━━ Source material ━━

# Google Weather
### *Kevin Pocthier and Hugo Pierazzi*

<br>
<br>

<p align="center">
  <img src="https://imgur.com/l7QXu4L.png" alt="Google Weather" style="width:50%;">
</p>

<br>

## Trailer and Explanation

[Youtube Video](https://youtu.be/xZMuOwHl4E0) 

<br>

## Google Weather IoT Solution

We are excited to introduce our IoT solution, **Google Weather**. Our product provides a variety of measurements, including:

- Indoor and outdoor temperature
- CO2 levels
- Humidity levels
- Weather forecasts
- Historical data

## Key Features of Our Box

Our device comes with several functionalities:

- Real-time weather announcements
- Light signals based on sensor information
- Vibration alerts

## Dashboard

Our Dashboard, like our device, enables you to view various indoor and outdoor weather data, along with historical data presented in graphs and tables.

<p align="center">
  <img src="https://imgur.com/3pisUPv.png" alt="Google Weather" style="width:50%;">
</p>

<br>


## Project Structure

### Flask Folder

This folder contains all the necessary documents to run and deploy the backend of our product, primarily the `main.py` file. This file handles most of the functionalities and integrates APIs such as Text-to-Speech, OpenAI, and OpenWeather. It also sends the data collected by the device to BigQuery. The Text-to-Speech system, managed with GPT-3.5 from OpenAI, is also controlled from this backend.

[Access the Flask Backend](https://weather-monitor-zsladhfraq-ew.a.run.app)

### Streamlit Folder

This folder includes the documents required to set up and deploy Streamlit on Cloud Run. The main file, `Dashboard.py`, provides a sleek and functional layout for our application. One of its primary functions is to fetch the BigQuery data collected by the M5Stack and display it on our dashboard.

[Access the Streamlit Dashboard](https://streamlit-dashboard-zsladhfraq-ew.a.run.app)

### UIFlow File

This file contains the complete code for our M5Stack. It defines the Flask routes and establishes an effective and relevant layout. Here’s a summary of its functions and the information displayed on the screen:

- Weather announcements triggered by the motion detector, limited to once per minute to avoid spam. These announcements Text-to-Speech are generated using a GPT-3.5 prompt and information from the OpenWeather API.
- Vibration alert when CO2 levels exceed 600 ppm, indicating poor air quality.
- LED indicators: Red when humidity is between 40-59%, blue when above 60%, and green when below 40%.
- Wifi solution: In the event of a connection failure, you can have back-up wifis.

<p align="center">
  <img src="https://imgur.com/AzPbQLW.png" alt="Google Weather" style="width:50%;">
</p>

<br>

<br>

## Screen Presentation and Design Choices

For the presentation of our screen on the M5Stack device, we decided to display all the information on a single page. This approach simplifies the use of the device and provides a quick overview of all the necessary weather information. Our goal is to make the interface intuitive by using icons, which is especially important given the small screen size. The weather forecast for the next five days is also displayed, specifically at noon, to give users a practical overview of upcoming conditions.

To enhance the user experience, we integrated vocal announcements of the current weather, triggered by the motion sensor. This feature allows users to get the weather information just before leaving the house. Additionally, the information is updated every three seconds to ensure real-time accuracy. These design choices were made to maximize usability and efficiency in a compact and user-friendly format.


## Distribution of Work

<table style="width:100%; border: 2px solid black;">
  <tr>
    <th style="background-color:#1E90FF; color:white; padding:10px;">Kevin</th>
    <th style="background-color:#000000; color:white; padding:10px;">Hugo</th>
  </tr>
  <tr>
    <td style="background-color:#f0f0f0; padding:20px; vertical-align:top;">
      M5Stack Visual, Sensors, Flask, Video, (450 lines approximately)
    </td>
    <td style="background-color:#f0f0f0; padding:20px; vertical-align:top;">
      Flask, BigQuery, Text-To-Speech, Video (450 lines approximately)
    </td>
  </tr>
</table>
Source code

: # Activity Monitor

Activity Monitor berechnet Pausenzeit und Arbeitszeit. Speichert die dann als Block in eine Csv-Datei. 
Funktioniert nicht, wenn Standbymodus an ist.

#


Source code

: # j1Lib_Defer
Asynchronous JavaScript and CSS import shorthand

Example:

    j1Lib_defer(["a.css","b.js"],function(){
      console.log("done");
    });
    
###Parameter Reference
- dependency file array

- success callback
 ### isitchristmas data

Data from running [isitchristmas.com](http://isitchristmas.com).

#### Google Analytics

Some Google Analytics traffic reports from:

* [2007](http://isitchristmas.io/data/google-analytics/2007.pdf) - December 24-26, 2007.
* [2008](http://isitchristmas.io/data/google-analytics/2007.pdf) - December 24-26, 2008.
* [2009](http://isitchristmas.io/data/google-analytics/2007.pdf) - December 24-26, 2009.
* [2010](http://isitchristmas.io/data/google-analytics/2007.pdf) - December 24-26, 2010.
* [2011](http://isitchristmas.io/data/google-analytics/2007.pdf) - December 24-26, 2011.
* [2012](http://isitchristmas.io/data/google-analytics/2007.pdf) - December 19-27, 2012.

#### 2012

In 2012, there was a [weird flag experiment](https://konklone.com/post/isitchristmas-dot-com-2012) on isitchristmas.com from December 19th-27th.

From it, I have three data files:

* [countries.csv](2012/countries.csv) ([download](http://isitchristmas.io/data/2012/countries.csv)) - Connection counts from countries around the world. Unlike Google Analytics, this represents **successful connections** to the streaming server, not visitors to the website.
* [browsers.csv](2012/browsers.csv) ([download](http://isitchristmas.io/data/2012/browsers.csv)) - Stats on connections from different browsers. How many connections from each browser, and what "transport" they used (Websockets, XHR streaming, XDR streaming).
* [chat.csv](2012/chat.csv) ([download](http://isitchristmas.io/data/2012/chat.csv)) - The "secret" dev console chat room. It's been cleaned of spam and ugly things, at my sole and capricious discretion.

━━━
━━ Source material ━━

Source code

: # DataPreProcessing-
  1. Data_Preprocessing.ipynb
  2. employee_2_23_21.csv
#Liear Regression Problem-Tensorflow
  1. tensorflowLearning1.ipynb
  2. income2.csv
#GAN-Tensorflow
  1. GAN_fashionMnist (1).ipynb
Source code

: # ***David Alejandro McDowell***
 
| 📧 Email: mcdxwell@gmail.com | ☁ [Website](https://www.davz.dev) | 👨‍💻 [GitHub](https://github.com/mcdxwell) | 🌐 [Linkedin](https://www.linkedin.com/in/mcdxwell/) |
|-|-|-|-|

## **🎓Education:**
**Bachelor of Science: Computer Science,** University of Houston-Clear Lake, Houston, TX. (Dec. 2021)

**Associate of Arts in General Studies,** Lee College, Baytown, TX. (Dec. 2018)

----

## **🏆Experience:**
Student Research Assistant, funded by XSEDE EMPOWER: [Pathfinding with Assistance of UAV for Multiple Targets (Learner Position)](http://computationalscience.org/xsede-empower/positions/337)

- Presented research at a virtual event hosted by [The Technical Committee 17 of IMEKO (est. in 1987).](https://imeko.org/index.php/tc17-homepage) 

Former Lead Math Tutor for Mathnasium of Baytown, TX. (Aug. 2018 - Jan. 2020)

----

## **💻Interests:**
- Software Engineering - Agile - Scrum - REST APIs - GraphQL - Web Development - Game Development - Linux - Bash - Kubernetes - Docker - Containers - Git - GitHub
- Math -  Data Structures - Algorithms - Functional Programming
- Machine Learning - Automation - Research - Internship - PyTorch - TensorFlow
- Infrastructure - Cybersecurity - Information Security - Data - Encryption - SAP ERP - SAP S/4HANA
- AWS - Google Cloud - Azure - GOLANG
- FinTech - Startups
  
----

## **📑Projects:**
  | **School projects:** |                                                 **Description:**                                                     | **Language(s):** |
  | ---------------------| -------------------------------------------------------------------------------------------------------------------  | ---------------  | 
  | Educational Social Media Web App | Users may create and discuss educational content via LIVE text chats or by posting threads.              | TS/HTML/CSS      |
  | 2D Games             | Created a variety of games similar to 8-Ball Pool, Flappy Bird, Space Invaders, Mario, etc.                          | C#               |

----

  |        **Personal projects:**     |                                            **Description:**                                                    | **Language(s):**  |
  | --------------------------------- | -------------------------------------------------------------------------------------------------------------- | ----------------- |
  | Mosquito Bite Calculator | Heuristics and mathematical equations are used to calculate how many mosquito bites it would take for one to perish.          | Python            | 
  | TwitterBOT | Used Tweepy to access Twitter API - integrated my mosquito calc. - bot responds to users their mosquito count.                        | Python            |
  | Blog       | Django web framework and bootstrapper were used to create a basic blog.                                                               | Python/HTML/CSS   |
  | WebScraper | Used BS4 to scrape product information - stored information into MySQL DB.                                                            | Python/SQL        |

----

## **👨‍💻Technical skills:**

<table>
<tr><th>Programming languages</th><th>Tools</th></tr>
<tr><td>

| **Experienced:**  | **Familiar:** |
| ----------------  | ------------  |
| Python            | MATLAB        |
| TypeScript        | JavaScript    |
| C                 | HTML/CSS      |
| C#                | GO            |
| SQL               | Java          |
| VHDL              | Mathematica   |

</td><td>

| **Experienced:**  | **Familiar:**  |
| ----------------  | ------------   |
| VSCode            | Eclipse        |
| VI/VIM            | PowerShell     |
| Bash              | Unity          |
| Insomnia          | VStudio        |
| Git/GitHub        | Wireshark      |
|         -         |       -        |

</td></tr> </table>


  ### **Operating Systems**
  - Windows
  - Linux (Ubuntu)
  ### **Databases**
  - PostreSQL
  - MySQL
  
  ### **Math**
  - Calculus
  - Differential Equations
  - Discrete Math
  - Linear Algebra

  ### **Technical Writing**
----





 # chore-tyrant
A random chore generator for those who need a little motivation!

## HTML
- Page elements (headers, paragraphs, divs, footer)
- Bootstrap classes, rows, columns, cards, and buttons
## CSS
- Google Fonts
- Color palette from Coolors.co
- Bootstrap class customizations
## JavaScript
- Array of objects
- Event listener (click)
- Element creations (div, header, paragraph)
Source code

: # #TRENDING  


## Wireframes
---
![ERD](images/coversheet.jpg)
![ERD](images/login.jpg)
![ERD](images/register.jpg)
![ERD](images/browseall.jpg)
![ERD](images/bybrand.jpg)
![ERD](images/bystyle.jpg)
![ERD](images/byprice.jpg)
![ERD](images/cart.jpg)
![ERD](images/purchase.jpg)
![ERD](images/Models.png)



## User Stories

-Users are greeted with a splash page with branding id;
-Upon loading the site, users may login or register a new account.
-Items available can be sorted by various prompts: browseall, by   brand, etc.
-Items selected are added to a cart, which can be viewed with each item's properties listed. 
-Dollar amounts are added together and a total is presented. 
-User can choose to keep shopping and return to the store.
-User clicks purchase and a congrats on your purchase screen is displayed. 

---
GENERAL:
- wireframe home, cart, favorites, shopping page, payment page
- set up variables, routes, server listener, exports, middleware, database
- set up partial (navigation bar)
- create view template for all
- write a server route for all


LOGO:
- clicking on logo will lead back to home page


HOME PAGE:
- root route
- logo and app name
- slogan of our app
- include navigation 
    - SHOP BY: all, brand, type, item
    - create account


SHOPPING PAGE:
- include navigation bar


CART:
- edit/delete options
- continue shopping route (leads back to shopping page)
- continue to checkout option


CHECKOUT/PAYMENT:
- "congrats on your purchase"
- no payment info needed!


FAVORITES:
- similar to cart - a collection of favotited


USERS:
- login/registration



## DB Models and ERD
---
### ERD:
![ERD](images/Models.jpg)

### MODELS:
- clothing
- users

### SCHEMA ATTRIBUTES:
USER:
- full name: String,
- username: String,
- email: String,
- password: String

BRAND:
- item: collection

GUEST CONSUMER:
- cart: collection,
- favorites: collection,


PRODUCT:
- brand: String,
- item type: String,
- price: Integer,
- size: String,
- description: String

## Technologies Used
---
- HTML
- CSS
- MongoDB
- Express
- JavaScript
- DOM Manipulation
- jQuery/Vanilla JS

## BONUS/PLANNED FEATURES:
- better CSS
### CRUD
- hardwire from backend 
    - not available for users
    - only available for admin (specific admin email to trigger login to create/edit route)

━━━

**Problem details**
Would you please copy every line in the data that contains the word "levels"?

**Response area**
- CO2 levels
- Humidity levels
- Vibration alert when CO2 levels exceed 600 ppm, indicating poor air quality.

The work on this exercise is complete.